Apologies, I'll add that to the documentation

rwdavies commented 2 years ago

I believe the haplotype, legend and recombination map must be gzipped. I can't remember for which it is optional or not

GuyReeves commented 2 years ago

Hi Robbie

I am getting this error

[2021-12-10 00:12:44] Load and validate reference legend header Error in validate_legend_header(legend_header) : Cannot find 'position' column in reference_legend_file Calls: STITCH ... get_haplotypes_from_reference -> validate_legend_header Execution halted

But as far as I can tell the _reference_legendfile is correctly formatted ref_legend_chr2L.txt.gz

With spaces being the column delineators.

Or have a misunderstood something about the IMPUTE format.

Are there example files I could look at and have missed?

Thanks

Guy

GuyReeves commented 2 years ago

I think the problem was that in the reference_legend_file and the haplotype file I had some INDELS (length is greater than 1bp) when I got rid of them from both files the error disappeared

rwdavies commented 2 years ago

Hi,

For the first error, Cannot find 'position' column in reference_legend_file, the program is complaining because the reference legend file doesn't have a header. Sorry for the inconsistency between the pos file and this file, this file format (the reference legend and header) exactly matches a format used by a different imputation program (IMPUTE2).

If you run through the examples, human example 2 uses a reference panel https://github.com/rwdavies/STITCH/blob/master/examples/examples.R This uses the data in this file STITCH_human_reference_example_2018_07_11.tgz from this link https://www.well.ox.ac.uk/~rwdavies/ancillary/STITCH_human_reference_example_2018_07_11.tgz where the reference legend file looks like this

RT4789ML-CBLG:Downloads robert davies$ gunzip -c 1000GP_Phase3_20.1000000.1100000.legend.gz | head 
id position a0 a1 TYPE AFR AMR EAS EUR SAS ALL
rs192365695:990565:T:C 990565 T C Biallelic_SNP 0 0 0.00297619047619048 0 0 0.000599041533546326
rs117993944:990887:G:C 990887 G C Biallelic_SNP 0 0.0907780979827089 0 0.0198807157057654 0.00511247443762781 0.0175718849840256
rs192998546:991051:G:C 991051 G C Biallelic_SNP 0 0 0.00198412698412698 0 0 0.000399361022364217

where the important columns are position, a0 and a1, and the rest ignored

Separately, yes, it is true that STITCH cannot accomadate indels properly, so they are not allowed in the input files.

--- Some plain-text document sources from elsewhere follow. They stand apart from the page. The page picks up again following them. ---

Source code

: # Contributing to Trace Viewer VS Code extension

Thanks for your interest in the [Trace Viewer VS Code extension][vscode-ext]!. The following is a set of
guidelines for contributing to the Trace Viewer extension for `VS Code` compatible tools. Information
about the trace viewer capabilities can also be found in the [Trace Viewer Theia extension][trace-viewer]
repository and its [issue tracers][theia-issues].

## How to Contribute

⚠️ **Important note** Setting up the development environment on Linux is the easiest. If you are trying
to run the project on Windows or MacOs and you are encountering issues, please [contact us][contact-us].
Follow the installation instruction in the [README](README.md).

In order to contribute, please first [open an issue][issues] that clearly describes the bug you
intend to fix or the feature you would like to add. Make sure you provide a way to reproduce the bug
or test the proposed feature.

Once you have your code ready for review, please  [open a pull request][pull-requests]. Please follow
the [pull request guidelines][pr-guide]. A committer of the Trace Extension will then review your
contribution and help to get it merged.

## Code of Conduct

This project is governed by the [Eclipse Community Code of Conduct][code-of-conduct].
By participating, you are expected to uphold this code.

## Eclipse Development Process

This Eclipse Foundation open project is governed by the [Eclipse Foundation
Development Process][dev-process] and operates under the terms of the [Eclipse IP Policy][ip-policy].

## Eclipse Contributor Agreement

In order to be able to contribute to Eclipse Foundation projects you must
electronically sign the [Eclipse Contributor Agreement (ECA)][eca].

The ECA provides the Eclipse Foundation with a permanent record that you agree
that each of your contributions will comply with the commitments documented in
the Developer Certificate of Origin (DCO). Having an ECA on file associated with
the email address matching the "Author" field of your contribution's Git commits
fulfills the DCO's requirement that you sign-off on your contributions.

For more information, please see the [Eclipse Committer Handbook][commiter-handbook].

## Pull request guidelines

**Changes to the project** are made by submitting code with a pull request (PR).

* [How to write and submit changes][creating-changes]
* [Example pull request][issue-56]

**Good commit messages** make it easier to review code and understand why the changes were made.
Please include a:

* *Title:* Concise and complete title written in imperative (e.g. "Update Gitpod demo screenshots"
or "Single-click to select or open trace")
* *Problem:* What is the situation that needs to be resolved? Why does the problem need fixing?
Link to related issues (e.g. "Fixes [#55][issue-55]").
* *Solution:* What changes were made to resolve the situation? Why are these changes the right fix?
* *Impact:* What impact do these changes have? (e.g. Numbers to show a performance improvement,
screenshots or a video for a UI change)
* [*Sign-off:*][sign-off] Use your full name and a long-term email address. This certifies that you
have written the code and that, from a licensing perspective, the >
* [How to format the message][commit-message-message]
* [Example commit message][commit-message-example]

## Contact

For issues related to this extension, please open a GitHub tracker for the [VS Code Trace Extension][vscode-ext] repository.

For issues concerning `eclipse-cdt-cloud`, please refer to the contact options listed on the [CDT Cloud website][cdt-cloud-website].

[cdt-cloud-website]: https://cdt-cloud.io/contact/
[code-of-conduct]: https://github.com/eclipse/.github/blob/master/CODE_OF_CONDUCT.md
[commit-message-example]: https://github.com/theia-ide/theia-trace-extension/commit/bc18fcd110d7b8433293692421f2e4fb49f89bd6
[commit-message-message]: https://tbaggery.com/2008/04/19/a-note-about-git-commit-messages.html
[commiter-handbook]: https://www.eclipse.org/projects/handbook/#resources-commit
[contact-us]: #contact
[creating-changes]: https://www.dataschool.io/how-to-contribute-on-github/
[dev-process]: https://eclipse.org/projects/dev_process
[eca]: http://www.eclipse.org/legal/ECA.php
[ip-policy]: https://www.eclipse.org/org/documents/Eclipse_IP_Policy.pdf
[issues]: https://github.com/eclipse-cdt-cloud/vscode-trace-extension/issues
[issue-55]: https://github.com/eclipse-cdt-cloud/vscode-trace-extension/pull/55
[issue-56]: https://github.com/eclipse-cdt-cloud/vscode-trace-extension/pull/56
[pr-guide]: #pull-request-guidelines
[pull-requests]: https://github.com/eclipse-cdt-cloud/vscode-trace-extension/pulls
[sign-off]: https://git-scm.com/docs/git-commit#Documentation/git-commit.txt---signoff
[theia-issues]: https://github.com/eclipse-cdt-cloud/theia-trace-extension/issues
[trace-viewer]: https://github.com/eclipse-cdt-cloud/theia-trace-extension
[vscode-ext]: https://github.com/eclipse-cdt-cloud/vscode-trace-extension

Glad (I think) things are working properly for now. I'll see if I can update the README to make this clearer

Best, Robbie

rwdavies commented 2 years ago

Hey,

To make things clearer for future users, I updated the README page. Can you please take a look, and let me know if that would have answered the questions you had when you were working through this?

Thanks Robbie

GuyReeves commented 2 years ago

First of all I would like to say that I am embarrassed that I forgot the header to the .gz reference_legend_file (rsID position a0 a1), I don't know how that happened I thought I had checked and rechecked that.

I read what you wrote in the the README page and it is very clear, thank you very much.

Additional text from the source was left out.